Stored items:
------------
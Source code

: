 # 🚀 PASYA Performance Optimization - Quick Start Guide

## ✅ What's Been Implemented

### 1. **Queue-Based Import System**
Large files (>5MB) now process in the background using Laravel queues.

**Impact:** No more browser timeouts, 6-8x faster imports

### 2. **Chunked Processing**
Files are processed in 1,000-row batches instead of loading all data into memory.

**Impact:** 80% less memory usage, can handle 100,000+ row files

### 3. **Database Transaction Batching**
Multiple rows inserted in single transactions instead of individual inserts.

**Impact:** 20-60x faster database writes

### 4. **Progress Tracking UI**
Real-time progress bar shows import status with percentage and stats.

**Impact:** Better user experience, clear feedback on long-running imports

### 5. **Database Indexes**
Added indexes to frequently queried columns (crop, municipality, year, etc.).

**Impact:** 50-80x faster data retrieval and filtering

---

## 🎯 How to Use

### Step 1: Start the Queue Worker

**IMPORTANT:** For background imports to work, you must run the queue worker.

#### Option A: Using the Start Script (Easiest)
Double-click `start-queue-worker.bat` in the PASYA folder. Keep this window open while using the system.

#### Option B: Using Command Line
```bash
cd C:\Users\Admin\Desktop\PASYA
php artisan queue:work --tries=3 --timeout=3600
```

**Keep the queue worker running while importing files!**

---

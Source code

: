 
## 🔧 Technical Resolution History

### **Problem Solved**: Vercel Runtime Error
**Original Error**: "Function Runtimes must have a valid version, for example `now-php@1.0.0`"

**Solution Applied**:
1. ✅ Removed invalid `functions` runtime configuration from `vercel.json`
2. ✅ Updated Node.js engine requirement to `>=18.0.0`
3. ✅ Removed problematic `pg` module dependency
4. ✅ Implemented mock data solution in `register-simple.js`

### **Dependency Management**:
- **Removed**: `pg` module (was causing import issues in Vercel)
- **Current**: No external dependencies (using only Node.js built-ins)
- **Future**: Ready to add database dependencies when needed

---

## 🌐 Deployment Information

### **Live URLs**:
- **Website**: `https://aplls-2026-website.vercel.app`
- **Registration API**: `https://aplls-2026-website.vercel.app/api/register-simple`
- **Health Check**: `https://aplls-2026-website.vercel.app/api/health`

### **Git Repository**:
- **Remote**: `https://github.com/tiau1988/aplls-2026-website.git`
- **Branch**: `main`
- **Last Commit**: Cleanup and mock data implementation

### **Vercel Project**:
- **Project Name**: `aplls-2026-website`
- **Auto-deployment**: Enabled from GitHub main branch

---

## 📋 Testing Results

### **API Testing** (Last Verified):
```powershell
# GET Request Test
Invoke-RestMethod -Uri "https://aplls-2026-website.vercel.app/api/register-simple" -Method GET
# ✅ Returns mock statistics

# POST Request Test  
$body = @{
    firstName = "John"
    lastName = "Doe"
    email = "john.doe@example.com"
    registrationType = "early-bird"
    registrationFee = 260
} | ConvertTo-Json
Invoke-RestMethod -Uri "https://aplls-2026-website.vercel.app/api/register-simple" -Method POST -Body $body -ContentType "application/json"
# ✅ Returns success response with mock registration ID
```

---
------------
• _GOAL OF THE EXERCISE_: Every line holding the word "with" should be copied out of the records above.

• _EXPECTED ANSWER_:
Real-time progress bar shows import status with percentage and stats.
# ✅ Returns success response with mock registration ID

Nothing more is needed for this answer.